[Stored items from a collection]
———

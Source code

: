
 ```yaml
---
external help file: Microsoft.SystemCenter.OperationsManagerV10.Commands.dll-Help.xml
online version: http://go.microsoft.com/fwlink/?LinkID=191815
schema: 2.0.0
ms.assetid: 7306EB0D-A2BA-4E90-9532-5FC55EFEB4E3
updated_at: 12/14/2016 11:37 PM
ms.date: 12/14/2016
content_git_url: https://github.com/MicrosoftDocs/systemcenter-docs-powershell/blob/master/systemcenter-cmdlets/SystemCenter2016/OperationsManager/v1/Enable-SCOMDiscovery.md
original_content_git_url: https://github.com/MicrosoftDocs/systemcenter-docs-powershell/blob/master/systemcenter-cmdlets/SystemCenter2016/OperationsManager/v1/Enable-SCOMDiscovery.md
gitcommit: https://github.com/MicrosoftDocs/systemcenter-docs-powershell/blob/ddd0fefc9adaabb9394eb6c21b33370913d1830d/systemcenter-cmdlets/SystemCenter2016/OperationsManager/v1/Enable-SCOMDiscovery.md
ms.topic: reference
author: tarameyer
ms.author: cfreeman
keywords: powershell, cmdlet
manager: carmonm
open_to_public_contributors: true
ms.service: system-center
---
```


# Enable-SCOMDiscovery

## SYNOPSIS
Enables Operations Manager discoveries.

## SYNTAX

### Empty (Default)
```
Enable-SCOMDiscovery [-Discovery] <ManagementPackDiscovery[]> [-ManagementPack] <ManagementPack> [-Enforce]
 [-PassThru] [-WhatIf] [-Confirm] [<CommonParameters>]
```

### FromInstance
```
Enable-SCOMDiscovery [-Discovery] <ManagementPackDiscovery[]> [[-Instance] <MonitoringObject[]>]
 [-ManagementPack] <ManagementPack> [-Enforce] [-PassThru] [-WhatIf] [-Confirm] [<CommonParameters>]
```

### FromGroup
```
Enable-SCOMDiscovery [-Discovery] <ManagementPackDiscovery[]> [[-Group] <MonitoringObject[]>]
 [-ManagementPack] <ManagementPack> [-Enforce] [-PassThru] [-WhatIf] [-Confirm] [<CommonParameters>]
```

———

- _Problem to work on_:
Go through the records and copy each line with "MonitoringObject" in it.

- _Exercise solution_:
Enable-SCOMDiscovery [-Discovery] <ManagementPackDiscovery[]> [[-Instance] <MonitoringObject[]>]
Enable-SCOMDiscovery [-Discovery] <ManagementPackDiscovery[]> [[-Group] <MonitoringObject[]>]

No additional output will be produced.